[Description of the task] The answer should reproduce every entry exactly and contain no images.

━━━ Extracted information ━━━

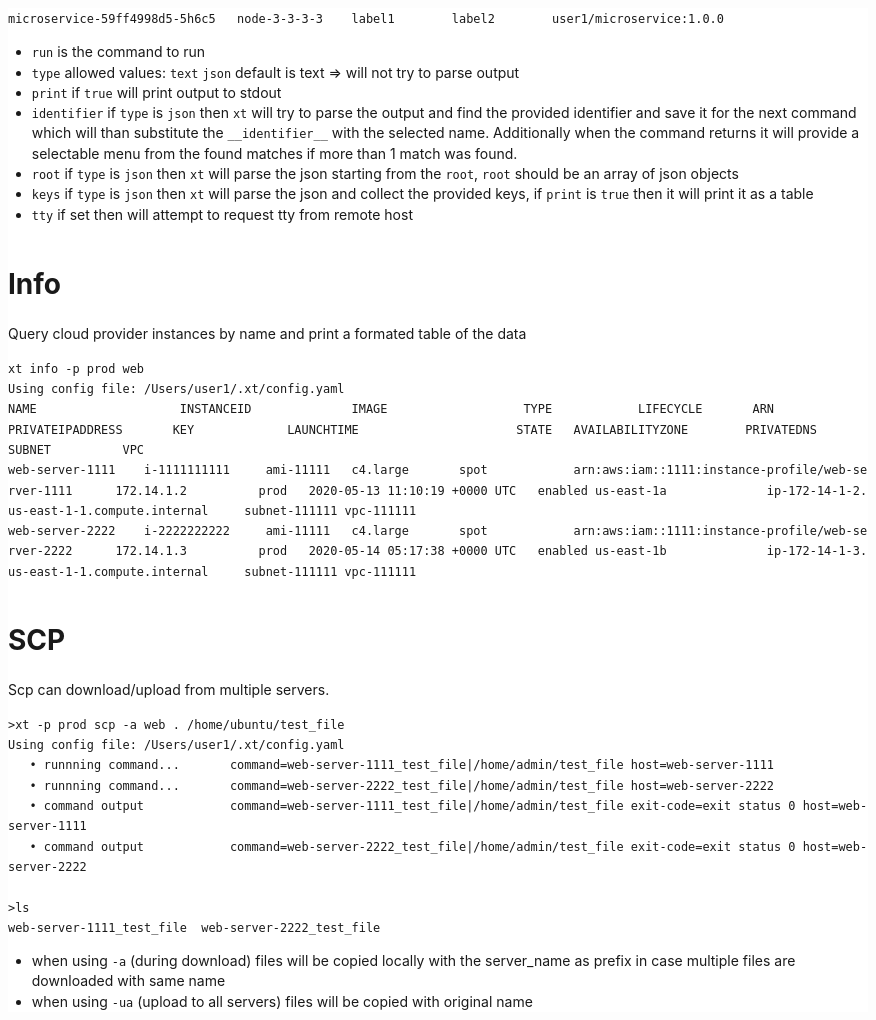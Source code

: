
 ```
microservice-59ff4998d5-5h6c5   node-3-3-3-3    label1        label2        user1/microservice:1.0.0
```
* `run` is the command to run
* `type` allowed values: `text` `json` default is text => will not try to parse output
* `print` if `true` will print output to stdout
* `identifier` if `type` is `json` then `xt` will try to parse the output and find the provided identifier and save it for the next command which will than substitute the `__identifier__` with the selected name.
Additionally when the command returns it will provide a selectable menu from the found matches if more than 1 match was found.
* `root` if `type` is `json` then `xt` will parse the json starting from the `root`, `root` should be an array of json objects
* `keys` if `type` is `json` then `xt` will parse the json and collect the provided keys, if `print` is `true` then it will print it as a table
* `tty` if set then will attempt to request tty from remote host

# Info
Query cloud provider instances by name and print a formated table of the data
```
xt info -p prod web
Using config file: /Users/user1/.xt/config.yaml
NAME                    INSTANCEID              IMAGE                   TYPE            LIFECYCLE       ARN                                                             PRIVATEIPADDRESS       KEY             LAUNCHTIME                      STATE   AVAILABILITYZONE        PRIVATEDNS                                      SUBNET          VPC          
web-server-1111    i-1111111111     ami-11111   c4.large       spot            arn:aws:iam::1111:instance-profile/web-server-1111      172.14.1.2          prod   2020-05-13 11:10:19 +0000 UTC   enabled us-east-1a              ip-172-14-1-2.us-east-1-1.compute.internal     subnet-111111 vpc-111111
web-server-2222    i-2222222222     ami-11111   c4.large       spot            arn:aws:iam::1111:instance-profile/web-server-2222      172.14.1.3          prod   2020-05-14 05:17:38 +0000 UTC   enabled us-east-1b              ip-172-14-1-3.us-east-1-1.compute.internal     subnet-111111 vpc-111111
```

# SCP
Scp can download/upload from multiple servers.
```
>xt -p prod scp -a web . /home/ubuntu/test_file 
Using config file: /Users/user1/.xt/config.yaml
   • runnning command...       command=web-server-1111_test_file|/home/admin/test_file host=web-server-1111
   • runnning command...       command=web-server-2222_test_file|/home/admin/test_file host=web-server-2222
   • command output            command=web-server-1111_test_file|/home/admin/test_file exit-code=exit status 0 host=web-server-1111
   • command output            command=web-server-2222_test_file|/home/admin/test_file exit-code=exit status 0 host=web-server-2222

>ls
web-server-1111_test_file  web-server-2222_test_file
```
* when using `-a` (during download) files will be copied locally with the server_name as prefix in case multiple files are downloaded with same name
* when using `-ua` (upload to all servers) files will be copied with original name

━━━

[Answer to the problem]
Source code

:
 ```
microservice-59ff4998d5-5h6c5   node-3-3-3-3    label1        label2        user1/microservice:1.0.0
```
* `run` is the command to run
* `type` allowed values: `text` `json` default is text => will not try to parse output
* `print` if `true` will print output to stdout
* `identifier` if `type` is `json` then `xt` will try to parse the output and find the provided identifier and save it for the next command which will than substitute the `__identifier__` with the selected name.
Additionally when the command returns it will provide a selectable menu from the found matches if more than 1 match was found.
* `root` if `type` is `json` then `xt` will parse the json starting from the `root`, `root` should be an array of json objects
* `keys` if `type` is `json` then `xt` will parse the json and collect the provided keys, if `print` is `true` then it will print it as a table
* `tty` if set then will attempt to request tty from remote host

# Info
Query cloud provider instances by name and print a formated table of the data
```
xt info -p prod web
Using config file: /Users/user1/.xt/config.yaml
NAME                    INSTANCEID              IMAGE                   TYPE            LIFECYCLE       ARN                                                             PRIVATEIPADDRESS       KEY             LAUNCHTIME                      STATE   AVAILABILITYZONE        PRIVATEDNS                                      SUBNET          VPC          
web-server-1111    i-1111111111     ami-11111   c4.large       spot            arn:aws:iam::1111:instance-profile/web-server-1111      172.14.1.2          prod   2020-05-13 11:10:19 +0000 UTC   enabled us-east-1a              ip-172-14-1-2.us-east-1-1.compute.internal     subnet-111111 vpc-111111
web-server-2222    i-2222222222     ami-11111   c4.large       spot            arn:aws:iam::1111:instance-profile/web-server-2222      172.14.1.3          prod   2020-05-14 05:17:38 +0000 UTC   enabled us-east-1b              ip-172-14-1-3.us-east-1-1.compute.internal     subnet-111111 vpc-111111
```

# SCP
Scp can download/upload from multiple servers.
```
>xt -p prod scp -a web . /home/ubuntu/test_file 
Using config file: /Users/user1/.xt/config.yaml
   • runnning command...       command=web-server-1111_test_file|/home/admin/test_file host=web-server-1111
   • runnning command...       command=web-server-2222_test_file|/home/admin/test_file host=web-server-2222
   • command output            command=web-server-1111_test_file|/home/admin/test_file exit-code=exit status 0 host=web-server-1111
   • command output            command=web-server-2222_test_file|/home/admin/test_file exit-code=exit status 0 host=web-server-2222

>ls
web-server-1111_test_file  web-server-2222_test_file
```
* when using `-a` (during download) files will be copied locally with the server_name as prefix in case multiple files are downloaded with same name
* when using `-ua` (upload to all servers) files will be copied with original name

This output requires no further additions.